Grenouille is taken in by Madame Gaillard, (Sian Thomas) a professional foster mother,

who boards children for her living. The many other children in her care come to fear Grenouille

and attempt to smother him until they finally give up, resorting to avoidance. We are told that

Grenouille does not stand until the age of three, nor speak until the age of four. However, when

he does speak, he uses only nouns for concrete objects that appear to subdue him. (It may be

interesting to note that the word concrete is used in the realm of perfumery to denote ‘a waxy

essence of flowers, prepared by extraction and evaporation.’) It is as if Grenouille sees, hears or

feels nothing -- he only smells. In fact it is as if he encloses himself in smells -- conjuring up a

blissful olfactory experience each time he utters a word -- and this is how he learns to speak.

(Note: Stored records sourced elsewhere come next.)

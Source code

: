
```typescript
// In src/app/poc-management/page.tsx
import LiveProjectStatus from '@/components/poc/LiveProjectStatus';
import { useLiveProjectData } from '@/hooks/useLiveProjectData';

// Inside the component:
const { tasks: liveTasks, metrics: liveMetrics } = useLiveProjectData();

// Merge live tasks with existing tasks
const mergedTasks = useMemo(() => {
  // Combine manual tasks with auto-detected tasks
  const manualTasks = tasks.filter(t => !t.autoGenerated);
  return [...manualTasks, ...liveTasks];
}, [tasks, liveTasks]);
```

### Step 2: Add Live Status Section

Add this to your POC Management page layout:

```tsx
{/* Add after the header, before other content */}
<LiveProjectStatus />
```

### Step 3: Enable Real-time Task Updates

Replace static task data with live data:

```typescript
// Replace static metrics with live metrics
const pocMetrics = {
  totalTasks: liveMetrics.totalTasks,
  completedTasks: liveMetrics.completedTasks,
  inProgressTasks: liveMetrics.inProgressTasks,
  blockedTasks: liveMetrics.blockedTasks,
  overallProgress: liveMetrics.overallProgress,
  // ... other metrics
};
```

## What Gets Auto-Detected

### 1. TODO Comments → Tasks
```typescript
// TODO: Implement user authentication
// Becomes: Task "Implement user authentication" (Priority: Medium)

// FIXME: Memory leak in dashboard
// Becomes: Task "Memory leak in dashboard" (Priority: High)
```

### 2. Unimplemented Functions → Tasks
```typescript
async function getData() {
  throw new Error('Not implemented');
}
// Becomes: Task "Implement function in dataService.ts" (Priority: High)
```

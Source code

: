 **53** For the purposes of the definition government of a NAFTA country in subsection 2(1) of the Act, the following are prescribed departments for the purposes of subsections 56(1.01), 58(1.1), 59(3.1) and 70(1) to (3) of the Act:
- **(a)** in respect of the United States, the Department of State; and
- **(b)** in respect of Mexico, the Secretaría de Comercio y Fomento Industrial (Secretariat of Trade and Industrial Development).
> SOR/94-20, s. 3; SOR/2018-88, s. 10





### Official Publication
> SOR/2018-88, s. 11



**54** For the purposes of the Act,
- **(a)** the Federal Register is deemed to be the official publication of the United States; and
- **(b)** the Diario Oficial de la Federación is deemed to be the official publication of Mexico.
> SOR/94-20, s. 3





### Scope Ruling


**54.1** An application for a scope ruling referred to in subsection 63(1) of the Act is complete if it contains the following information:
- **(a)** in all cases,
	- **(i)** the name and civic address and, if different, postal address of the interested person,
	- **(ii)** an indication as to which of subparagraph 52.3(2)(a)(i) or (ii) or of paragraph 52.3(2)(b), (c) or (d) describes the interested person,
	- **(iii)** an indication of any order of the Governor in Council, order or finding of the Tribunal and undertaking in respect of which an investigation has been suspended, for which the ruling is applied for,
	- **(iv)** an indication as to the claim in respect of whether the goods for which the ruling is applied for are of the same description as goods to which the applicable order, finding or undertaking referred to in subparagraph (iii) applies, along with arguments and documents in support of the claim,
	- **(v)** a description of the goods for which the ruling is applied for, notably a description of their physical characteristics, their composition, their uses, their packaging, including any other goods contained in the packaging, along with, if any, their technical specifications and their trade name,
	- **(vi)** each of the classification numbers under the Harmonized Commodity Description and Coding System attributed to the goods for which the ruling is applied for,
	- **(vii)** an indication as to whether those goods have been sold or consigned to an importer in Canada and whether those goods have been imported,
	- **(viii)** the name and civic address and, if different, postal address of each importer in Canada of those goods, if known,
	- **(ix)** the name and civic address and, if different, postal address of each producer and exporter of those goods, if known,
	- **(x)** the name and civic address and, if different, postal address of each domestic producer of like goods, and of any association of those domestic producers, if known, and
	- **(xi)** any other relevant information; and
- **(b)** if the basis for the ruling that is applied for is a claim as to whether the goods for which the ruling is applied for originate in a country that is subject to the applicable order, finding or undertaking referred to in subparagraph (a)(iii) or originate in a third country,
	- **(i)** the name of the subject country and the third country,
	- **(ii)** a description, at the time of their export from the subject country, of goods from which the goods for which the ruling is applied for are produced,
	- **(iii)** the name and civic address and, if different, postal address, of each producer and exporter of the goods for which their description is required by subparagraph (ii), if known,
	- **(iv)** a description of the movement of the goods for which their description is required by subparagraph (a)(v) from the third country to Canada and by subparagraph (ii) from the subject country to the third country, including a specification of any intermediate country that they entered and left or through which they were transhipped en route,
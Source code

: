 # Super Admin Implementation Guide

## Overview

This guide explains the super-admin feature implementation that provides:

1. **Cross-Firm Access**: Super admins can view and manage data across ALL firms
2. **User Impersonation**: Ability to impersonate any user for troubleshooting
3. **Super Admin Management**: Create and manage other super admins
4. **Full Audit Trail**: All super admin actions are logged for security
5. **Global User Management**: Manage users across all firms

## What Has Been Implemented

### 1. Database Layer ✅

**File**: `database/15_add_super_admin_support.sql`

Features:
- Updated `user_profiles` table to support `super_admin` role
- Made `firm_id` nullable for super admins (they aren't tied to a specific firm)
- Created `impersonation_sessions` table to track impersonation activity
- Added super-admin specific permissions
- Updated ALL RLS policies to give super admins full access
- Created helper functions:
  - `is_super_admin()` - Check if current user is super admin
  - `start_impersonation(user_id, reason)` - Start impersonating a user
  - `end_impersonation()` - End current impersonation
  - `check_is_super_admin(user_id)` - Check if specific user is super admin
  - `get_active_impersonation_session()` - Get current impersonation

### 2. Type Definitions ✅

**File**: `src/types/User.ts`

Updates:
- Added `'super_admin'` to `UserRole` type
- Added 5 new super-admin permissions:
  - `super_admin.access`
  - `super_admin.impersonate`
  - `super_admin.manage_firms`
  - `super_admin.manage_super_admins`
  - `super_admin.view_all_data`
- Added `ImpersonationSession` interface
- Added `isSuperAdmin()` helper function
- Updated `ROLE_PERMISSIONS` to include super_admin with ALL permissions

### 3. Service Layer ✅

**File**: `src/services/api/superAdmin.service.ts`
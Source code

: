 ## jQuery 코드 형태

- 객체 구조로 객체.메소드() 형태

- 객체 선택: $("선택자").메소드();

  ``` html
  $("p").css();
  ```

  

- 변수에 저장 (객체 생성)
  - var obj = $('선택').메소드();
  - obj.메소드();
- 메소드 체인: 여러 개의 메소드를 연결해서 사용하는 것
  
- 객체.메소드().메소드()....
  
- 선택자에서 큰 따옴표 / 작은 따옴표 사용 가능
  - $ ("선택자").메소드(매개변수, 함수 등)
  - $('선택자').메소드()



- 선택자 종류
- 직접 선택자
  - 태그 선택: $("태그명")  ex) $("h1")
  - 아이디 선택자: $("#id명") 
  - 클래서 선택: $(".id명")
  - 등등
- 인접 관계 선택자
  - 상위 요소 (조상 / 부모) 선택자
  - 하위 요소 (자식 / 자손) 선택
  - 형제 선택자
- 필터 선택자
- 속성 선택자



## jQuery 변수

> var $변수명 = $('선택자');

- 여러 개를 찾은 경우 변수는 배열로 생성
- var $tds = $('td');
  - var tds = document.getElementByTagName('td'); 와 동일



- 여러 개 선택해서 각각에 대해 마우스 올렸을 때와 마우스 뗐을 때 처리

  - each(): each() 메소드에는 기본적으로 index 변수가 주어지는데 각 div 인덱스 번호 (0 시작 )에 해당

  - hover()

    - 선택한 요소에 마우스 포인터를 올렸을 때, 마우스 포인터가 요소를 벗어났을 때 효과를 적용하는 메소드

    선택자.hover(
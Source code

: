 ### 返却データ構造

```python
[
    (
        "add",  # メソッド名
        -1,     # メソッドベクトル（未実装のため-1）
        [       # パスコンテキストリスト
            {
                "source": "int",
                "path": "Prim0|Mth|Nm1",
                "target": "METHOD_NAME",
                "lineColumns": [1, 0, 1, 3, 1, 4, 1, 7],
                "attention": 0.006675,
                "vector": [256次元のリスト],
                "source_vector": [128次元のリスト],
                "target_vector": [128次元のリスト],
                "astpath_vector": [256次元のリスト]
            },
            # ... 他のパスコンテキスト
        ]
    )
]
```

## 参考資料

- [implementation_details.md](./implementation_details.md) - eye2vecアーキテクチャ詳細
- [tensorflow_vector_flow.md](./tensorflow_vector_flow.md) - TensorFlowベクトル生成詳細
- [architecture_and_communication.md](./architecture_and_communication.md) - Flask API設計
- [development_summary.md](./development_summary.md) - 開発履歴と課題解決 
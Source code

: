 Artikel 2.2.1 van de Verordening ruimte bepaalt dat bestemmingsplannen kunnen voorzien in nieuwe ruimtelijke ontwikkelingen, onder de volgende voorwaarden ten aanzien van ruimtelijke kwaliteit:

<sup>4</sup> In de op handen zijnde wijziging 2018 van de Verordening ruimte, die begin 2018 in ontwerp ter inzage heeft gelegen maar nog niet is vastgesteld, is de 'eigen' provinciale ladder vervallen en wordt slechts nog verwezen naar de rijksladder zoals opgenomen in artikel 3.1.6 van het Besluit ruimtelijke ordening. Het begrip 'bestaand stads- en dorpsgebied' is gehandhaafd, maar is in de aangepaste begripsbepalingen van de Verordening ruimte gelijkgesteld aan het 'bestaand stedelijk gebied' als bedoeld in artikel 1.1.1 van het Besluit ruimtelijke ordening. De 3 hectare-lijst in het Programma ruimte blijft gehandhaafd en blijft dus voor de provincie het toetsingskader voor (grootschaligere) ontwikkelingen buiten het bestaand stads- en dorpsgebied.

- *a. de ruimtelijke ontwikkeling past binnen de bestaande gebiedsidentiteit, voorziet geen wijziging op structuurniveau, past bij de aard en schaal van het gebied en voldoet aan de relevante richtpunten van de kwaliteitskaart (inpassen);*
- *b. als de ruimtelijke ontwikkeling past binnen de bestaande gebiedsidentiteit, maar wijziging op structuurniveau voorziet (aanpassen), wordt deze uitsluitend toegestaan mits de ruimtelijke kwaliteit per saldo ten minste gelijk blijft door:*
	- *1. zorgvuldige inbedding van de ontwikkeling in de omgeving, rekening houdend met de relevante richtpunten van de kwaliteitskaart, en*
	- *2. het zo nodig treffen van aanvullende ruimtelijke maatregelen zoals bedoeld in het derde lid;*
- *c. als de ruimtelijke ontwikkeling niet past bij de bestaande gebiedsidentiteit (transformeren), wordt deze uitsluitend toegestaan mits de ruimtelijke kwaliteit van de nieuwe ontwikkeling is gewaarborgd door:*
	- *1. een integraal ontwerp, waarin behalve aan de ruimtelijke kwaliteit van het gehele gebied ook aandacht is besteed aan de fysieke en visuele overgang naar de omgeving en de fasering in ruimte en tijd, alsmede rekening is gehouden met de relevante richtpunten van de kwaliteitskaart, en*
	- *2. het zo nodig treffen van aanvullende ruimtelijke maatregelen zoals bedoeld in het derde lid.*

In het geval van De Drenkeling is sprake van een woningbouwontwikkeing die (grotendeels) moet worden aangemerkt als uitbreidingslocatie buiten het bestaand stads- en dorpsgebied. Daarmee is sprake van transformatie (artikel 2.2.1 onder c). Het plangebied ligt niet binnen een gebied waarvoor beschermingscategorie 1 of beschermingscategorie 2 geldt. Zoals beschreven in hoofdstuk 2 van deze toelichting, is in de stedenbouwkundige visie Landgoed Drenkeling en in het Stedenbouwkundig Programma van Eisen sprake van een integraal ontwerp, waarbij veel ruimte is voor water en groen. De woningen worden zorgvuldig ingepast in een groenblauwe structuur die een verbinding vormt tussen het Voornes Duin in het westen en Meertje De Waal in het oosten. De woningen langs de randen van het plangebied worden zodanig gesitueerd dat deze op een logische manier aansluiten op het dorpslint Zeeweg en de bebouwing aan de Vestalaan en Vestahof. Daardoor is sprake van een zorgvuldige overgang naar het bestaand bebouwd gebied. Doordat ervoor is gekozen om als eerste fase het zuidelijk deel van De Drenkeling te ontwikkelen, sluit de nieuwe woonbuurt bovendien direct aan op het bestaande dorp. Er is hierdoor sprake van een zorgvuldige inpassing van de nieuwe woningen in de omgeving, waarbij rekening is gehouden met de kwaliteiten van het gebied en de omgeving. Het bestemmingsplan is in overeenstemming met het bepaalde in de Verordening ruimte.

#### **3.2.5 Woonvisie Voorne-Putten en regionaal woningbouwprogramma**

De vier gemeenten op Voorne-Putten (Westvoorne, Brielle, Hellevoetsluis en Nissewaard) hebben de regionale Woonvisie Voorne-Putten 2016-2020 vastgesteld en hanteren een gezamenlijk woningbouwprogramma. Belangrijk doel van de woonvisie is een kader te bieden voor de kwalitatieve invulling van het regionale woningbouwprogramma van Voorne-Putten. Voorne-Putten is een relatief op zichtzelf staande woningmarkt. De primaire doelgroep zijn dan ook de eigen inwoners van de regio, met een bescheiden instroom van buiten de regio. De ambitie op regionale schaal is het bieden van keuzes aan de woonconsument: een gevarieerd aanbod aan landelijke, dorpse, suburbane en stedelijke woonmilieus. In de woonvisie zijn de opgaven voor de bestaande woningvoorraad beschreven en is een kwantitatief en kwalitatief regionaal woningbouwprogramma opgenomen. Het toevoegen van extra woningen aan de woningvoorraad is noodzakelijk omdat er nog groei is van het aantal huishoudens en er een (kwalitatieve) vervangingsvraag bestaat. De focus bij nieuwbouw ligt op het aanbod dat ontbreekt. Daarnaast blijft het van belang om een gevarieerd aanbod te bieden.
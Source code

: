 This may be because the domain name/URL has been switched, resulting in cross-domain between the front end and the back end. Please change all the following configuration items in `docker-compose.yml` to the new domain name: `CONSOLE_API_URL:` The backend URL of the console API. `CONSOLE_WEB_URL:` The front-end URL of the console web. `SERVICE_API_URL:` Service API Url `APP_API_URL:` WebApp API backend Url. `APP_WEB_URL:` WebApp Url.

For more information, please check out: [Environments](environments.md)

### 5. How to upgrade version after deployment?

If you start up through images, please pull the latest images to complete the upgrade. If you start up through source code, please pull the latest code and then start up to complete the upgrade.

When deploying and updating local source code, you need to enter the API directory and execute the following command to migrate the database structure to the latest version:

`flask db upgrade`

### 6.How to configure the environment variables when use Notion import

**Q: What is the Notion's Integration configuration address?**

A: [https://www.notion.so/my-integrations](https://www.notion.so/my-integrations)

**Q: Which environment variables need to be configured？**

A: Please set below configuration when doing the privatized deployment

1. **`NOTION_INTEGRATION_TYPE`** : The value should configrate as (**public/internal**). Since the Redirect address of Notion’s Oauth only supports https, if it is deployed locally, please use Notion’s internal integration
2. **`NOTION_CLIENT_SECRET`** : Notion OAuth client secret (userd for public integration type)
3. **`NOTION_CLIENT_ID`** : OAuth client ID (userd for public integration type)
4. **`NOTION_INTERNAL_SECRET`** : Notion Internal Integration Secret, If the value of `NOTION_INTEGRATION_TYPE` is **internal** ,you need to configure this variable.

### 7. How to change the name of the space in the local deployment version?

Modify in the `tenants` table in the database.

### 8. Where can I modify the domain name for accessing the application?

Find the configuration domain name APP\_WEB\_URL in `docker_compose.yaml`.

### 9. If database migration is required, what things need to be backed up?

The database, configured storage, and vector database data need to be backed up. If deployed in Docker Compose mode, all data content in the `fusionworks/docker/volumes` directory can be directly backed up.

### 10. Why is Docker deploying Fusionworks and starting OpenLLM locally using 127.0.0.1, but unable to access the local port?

Abstracts remain a mystery to Grenouille. Only things that smell have meaning. We are

told that language lacks the refinement for communicating the richness of Grenouille’s olfactory

world, and in this instance the imagery of the film excels. We watch as he creates new smells in

his mind by combining those already known to him and he seems able to smell these through

sheer force of imagination. In this way he appears to effectively shut out the world.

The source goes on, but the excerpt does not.